The chorus lyrics in Dark Horse:

Don’t you know you’re not alone
I want you to know you’re not alone

While I’ve always been happy with the song’s verses, the chorus lines are crucial to keep in our hearts and minds. When we’re down in the dark hole of anxiety/depression/ADHD/OCD/basic human sadness, etc., and it feels like there’s no way out, they’re a reminder that we are not the first or the last to feel this way. Reconnection is always available, if we can find the wherewithal to drop our false notion of feeling like a burden and reach out. These words have for me more recently been a much needed reminder of our interconnectedness. We are not alone. Each of us is made of the same light, separated at birth and finding our way through this strange and beautiful place, so often feeling solo, when we are anything but.

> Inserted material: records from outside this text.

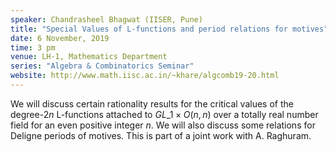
 ```yaml
---
speaker: Chandrasheel Bhagwat (IISER, Pune)
title: "Special Values of L-functions and period relations for motives"
date: 6 November, 2019
time: 3 pm
venue: LH-1, Mathematics Department
series: "Algebra & Combinatorics Seminar"
website: http://www.math.iisc.ac.in/~khare/algcomb19-20.html
---
```


We will discuss certain rationality results for the critical values of
the degree-$2n$ L-functions attached to $GL\_1 \times O(n,n)$ over a
totally real number field for an even positive integer $n$. We will
also discuss some relations for Deligne periods of motives. This is
part of a joint work with A. Raghuram.
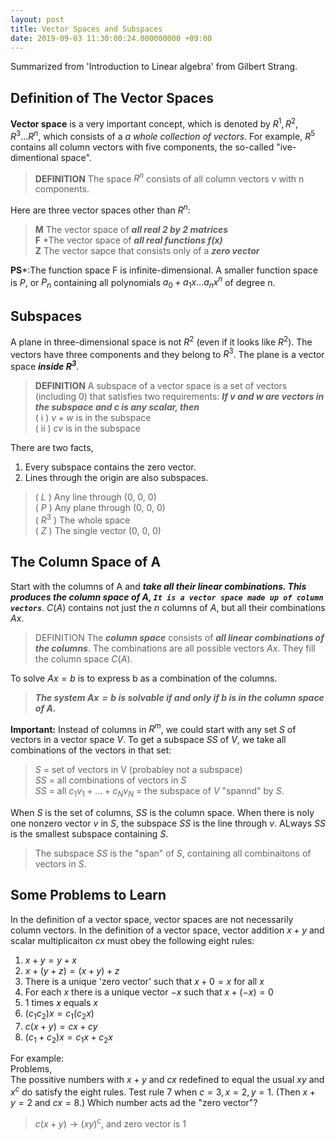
 ```yaml
---
layout: post
title: Vector Spaces and Subspaces
date: 2019-09-03 11:30:00:24.000000000 +09:00
---
```

Summarized from 'Introduction to Linear algebra' from Gilbert Strang.
## Definition of The Vector Spaces
**Vector space** is a very important concept, which is denoted by $R^1, R^2, R^3 ... R^n$, which consists of a *a whole collection of vectors*. For example, $R^5$ contains all column vectors with five components, the so-called "ive-dimentional space".
> **DEFINITION** The space $R^n$ consists of all column vectors v with n components.

Here are three vector spaces other than $R^n$:
> **M** The vector space of ***all real 2 by 2 matrices*** <br>
> **F** *The vector space of ***all real functions $f(x)$*** <br>
> **Z** The vector sapce that consists only of a ***zero vector***

**PS***:The function space F is infinite-dimensional. A smaller function space is $P$, or $P_n$ containing all polynomials $a_0 + a_1x ... a_nx^n$ of degree n.
## Subspaces
A plane in three-dimensional space is not $R^2$ (even if it looks like $R^2$). The vectors have three components and they belong to $R^3$. The plane is a vector space ***inside $R^3$***.
> **DEFINITION** A subspace of a vector space is a set of vectors (including 0) that satisfies two requirements: ***If $v$ and $w$ are vectors in the subspace and $c$ is any scalar, then<br>***
> ( i ) $v+w$ is in the subspace <br>
> ( ii ) $cv$ is in the subspace

There are two facts,
1. Every subspace contains the zero vector.
2. Lines through the origin are also subspaces.

> ( $L$ ) Any line through (0, 0, 0)<br>
> ( $P$ ) Any plane through (0, 0, 0)<br>
> ( $R^3$ ) The whole space<br>
> ( $Z$ ) The single vector (0, 0, 0)

## The Column Space of A
Start with the columns of A and ***take all their linear combinations. This produces the column space of A, `It is a vector space made up of column vectors`***. $C(A)$ contains not just the $n$ columns of $A$, but all their combinations $Ax$.
> DEFINITION The ***column space*** consists of ***all linear combinations of the columns***. The combinations are all possible vectors $Ax$. They fill the column space $C(A)$.

To solve $Ax = b$ is to express b as a combination of the columns.

> ***The system $Ax = b$ is solvable if and only if b is in the column space of $A$.***

**Important:** Instead of columns in $R^m$, we could start with any set $S$ of vectors in a vector space $V$. To get a subspace $SS$ of $V$, we take all combinations of the vectors in that set:

> $S$ = set of vectors in V (probabley not a subspace)<br>
> $SS$ = all combinations of vectors in $S$<br>
> $SS$ = all $c_1v_1 + ...+ c_Nv_N$ = the subspace of $V$ "spannd" by $S$.

When $S$ is the set of columns, $SS$ is the column space. When there is noly one nonzero vector $v$ in $S$, the subspace $SS$ is the line through $v$. ALways $SS$ is the smallest subspace containing $S$.

> The subspace $SS$ is the "span" of $S$, containing all combinaitons of vectors in $S$.

## Some Problems to Learn
In the definition of a vector space, vector spaces are not necessarily column vectors. In the definition of a vector space, vector addition $x+y$ and scalar multiplicaiton $cx$ must obey the following eight rules:
1. $x+y=y+x$
2. $x+(y+z)=(x+y)+z$
3. There is a unique 'zero vector' such that $x+0=x$ for all $x$
4. For each $x$ there is a unique vector $-x$ such that $x + (-x) = 0$
5. 1 times $x$ equals $x$
6. $(c_1c_2)x=c_1(c_2x)$
7. $c(x+y)=cx + cy$
8. $(c_1+c_2)x = c_1x + c_2x$

For example:<br>
Problems, <br>
The possitive numbers with $x + y$ and $cx$ redefined to equal the usual $xy$ and $x^c$ do satisfy the eight rules. Test rule 7 when $c =3, x = 2, y =1$. (Then $x+y=2$ and $cx=8$.) Which number acts ad the "zero vector"?
> $c(x+y)\to(xy)^c$, and zero vector is 1

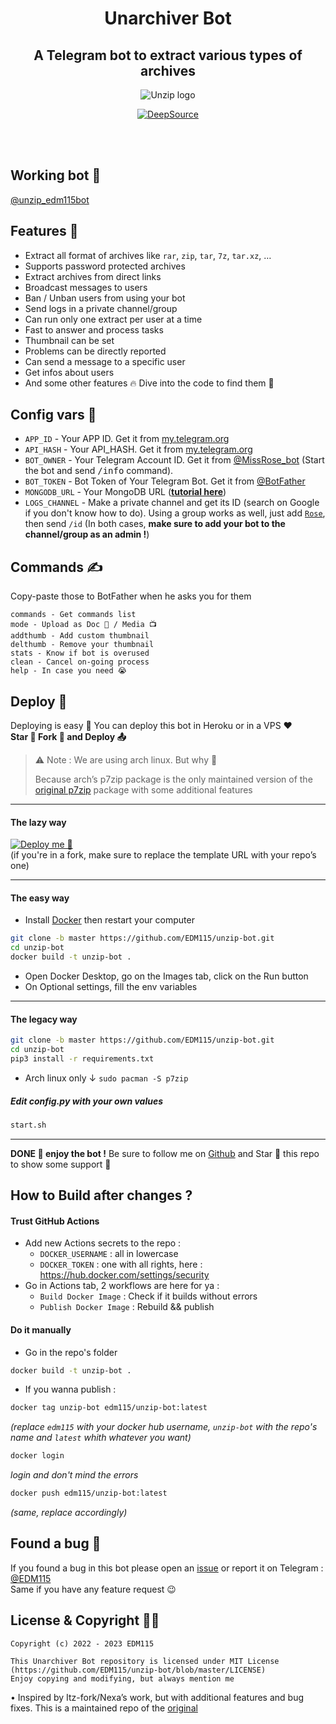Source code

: <div align="center">
  
# Unarchiver Bot

## A Telegram bot to extract various types of archives

![Unzip logo](https://telegra.ph/file/d4ba24682e030fc58613f.jpg)

[![DeepSource](https://app.deepsource.com/gh/EDM115/unzip-bot.svg/?label=active+issues&show_trend=true&token=17SfwVx77dbrFlixtGdQsQNh)](https://app.deepsource.com/gh/EDM115/unzip-bot/?ref=repository-badge)

</div>

</br></br>

## Working bot 🥰
[@unzip_edm115bot](https://t.me/unzip_edm115bot)  
  
## Features 👀
- Extract all format of archives like `rar`, `zip`, `tar`, `7z`, `tar.xz`, …
- Supports password protected archives
- Extract archives from direct links
- Broadcast messages to users
- Ban / Unban users from using your bot
- Send logs in a private channel/group
- Can run only one extract per user at a time
- Fast to answer and process tasks
- Thumbnail can be set
- Problems can be directly reported
- Can send a message to a specific user
- Get infos about users
- And some other features 🔥 Dive into the code to find them 🤭
  
  
## Config vars 📖
- `APP_ID` - Your APP ID. Get it from [my.telegram.org](my.telegram.org)
- `API_HASH` - Your API_HASH. Get it from [my.telegram.org](my.telegram.org)
- `BOT_OWNER` - Your Telegram Account ID. Get it from [@MissRose_bot](https://t.me/MissRose_bot) (Start the bot and send <samp>/info</samp> command).
- `BOT_TOKEN` - Bot Token of Your Telegram Bot. Get it from [@BotFather](https://t.me/BotFather)
- `MONGODB_URL` - Your MongoDB URL ([**tutorial here**](./CreateMongoDB.md))
- `LOGS_CHANNEL` - Make a private channel and get its ID (search on Google if you don't know how to do). Using a group works as well, just add [`Rose`](https://t.me/MissRose_bot?startgroup=startbot), then send `/id` (In both cases, **make sure to add your bot to the channel/group as an admin !**)

## Commands ✍️
Copy-paste those to BotFather when he asks you for them  
```
commands - Get commands list
mode - Upload as Doc 📄 / Media 📺
addthumb - Add custom thumbnail 
delthumb - Remove your thumbnail 
stats - Know if bot is overused
clean - Cancel on-going process
help - In case you need 😭
```  
  
## Deploy 🚧
Deploying is easy 🥰 You can deploy this bot in Heroku or in a VPS ♥️  
**Star 🌟 Fork 🍴 and Deploy 📤**

> ⚠️ Note :
> We are using arch linux. But why 🤔
> 
> Because arch’s p7zip package is the only maintained version of the [original p7zip](http://p7zip.sourceforge.net/) package with some additional features
---
#### The lazy way 
[![Deploy me 🥺](https://www.herokucdn.com/deploy/button.svg)](https://www.heroku.com/deploy?template=https://github.com/satriaadiper/uihswbcoqlwiu)  
(if you're in a fork, make sure to replace the template URL with your repo’s one)

---
#### The easy way
+ Install [Docker](https://www.docker.com/) then restart your computer
```bash
git clone -b master https://github.com/EDM115/unzip-bot.git
cd unzip-bot
docker build -t unzip-bot .
```
+ Open Docker Desktop, go on the Images tab, click on the Run button
+ On Optional settings, fill the env variables

---
#### The legacy way
```bash
git clone -b master https://github.com/EDM115/unzip-bot.git
cd unzip-bot
pip3 install -r requirements.txt
```
+ Arch linux only ↓
`sudo pacman -S p7zip`

##### Edit config.py with your own values
```bash
start.sh
```

---
**DONE 🥳 enjoy the bot !** Be sure to follow me on [Github](https://github.com/EDM115) and Star 🌟 this repo to show some support 🥺
  
## How to Build after changes ?
#### Trust GitHub Actions
+ Add new Actions secrets to the repo :
  + `DOCKER_USERNAME` : all in lowercase
  + `DOCKER_TOKEN` : one with all rights, here : https://hub.docker.com/settings/security
+ Go in Actions tab, 2 workflows are here for ya :
  + `Build Docker Image` : Check if it builds without errors
  + `Publish Docker Image` : Rebuild && publish
#### Do it manually
+ Go in the repo's folder
```bash
docker build -t unzip-bot .
```
+ If you wanna publish :
```bash
docker tag unzip-bot edm115/unzip-bot:latest
```
*(replace `edm115` with your docker hub username, `unzip-bot` with the repo's name and `latest` whith whatever you want)*
```bash
docker login
```
*login and don't mind the errors*
```bash
docker push edm115/unzip-bot:latest
```
*(same, replace accordingly)*
  
## Found a bug 🐞
If you found a bug in this bot please open an [issue](https://github.com/EDM115/unzip-bot/issues) or report it on Telegram : [@EDM115](https://t.me/EDM115)  
Same if you have any feature request 😉
  
## License & Copyright 👮‍♀️
```
Copyright (c) 2022 - 2023 EDM115

This Unarchiver Bot repository is licensed under MIT License (https://github.com/EDM115/unzip-bot/blob/master/LICENSE)
Enjoy copying and modifying, but always mention me
```
• Inspired by Itz-fork/Nexa’s work, but with additional features and bug fixes. This is a maintained repo of the [original](https://github.com/Itz-fork/Unzipper-Bot)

Interestingly, for all the years Dark Horse has been around, I’ve never until now recorded it and have never performed it live. I’d like to record a simple live video version of it here at home. Maybe in the fall. It’ll land in the live set at some point. This year has been quiet on the gig front and, for the first time in decades, I’m happy and comfortable saying that. That said, I’m feeling a bit itchy. We’ll see what autumn brings.

May we all find our way back home. Back to ourselves and each other, and the love that waits patiently, with open arms, for our return.